| Materials provided |
++++++++
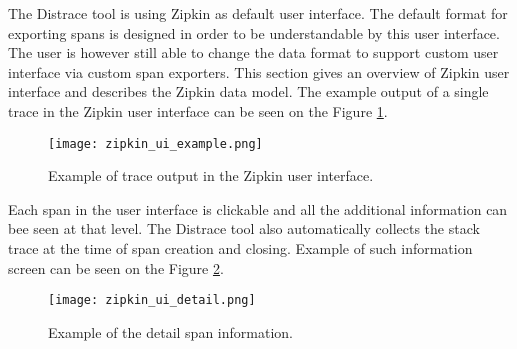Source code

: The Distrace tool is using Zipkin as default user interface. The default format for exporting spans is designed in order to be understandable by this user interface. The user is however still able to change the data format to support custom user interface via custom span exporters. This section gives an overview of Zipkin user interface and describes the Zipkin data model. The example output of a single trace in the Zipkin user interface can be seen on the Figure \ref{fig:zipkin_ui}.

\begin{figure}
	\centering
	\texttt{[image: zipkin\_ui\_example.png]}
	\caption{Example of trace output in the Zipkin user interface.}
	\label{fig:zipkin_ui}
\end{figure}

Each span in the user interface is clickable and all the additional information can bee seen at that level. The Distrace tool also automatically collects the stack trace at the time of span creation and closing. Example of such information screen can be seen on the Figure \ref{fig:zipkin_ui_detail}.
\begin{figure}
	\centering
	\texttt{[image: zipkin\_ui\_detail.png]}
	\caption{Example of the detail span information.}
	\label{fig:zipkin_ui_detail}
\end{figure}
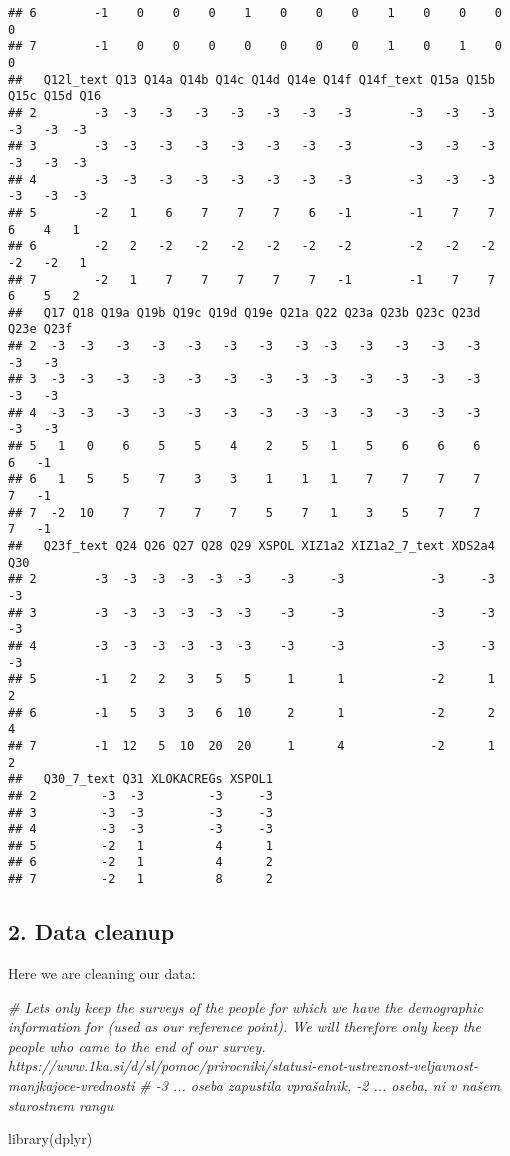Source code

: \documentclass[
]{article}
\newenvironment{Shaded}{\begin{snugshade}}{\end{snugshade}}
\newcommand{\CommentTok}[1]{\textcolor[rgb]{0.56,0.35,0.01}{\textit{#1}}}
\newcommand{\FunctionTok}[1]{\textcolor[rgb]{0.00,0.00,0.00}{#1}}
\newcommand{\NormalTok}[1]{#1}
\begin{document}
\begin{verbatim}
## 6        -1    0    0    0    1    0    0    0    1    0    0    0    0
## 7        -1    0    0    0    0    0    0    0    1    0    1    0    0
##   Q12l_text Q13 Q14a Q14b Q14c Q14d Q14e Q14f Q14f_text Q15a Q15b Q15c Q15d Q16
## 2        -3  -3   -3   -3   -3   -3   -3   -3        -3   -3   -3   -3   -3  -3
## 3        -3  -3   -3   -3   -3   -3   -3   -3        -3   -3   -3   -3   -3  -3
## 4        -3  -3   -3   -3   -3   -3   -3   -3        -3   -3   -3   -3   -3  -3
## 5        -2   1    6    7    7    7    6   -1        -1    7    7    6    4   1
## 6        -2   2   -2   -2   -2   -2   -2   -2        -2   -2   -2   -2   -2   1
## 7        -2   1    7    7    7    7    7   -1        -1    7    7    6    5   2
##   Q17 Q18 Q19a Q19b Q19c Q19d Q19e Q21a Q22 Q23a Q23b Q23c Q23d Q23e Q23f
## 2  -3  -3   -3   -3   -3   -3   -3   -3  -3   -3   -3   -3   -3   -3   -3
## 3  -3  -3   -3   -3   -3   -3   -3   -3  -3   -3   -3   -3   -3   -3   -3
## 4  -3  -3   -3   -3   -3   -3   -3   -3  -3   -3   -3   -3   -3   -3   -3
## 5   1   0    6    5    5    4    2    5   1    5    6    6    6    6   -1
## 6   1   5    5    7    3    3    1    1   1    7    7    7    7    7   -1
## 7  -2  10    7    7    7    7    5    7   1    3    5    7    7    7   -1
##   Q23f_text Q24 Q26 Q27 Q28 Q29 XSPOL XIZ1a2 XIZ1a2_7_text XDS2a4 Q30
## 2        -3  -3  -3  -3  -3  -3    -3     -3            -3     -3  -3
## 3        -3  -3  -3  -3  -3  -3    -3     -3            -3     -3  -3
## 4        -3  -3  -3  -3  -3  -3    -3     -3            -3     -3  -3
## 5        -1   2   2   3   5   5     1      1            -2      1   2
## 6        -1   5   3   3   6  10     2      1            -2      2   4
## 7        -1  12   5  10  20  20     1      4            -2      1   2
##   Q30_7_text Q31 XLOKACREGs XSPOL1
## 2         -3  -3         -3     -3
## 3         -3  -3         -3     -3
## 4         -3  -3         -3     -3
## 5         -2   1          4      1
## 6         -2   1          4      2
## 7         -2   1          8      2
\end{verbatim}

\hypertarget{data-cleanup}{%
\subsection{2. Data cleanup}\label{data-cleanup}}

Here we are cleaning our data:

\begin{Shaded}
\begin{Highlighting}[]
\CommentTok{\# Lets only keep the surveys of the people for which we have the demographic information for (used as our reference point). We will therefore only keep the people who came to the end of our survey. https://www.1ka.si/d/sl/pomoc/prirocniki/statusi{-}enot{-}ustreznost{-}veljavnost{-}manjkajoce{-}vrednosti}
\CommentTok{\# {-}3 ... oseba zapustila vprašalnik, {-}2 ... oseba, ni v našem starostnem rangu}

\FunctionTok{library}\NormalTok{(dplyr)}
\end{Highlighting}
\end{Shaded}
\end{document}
++++++++
| Prompt |
Filter the data down to the lines that contain the string "FunctionTok", and copy them.

| Solution |
\newcommand{\FunctionTok}[1]{\textcolor[rgb]{0.00,0.00,0.00}{#1}}
\FunctionTok{library}\NormalTok{(dplyr)}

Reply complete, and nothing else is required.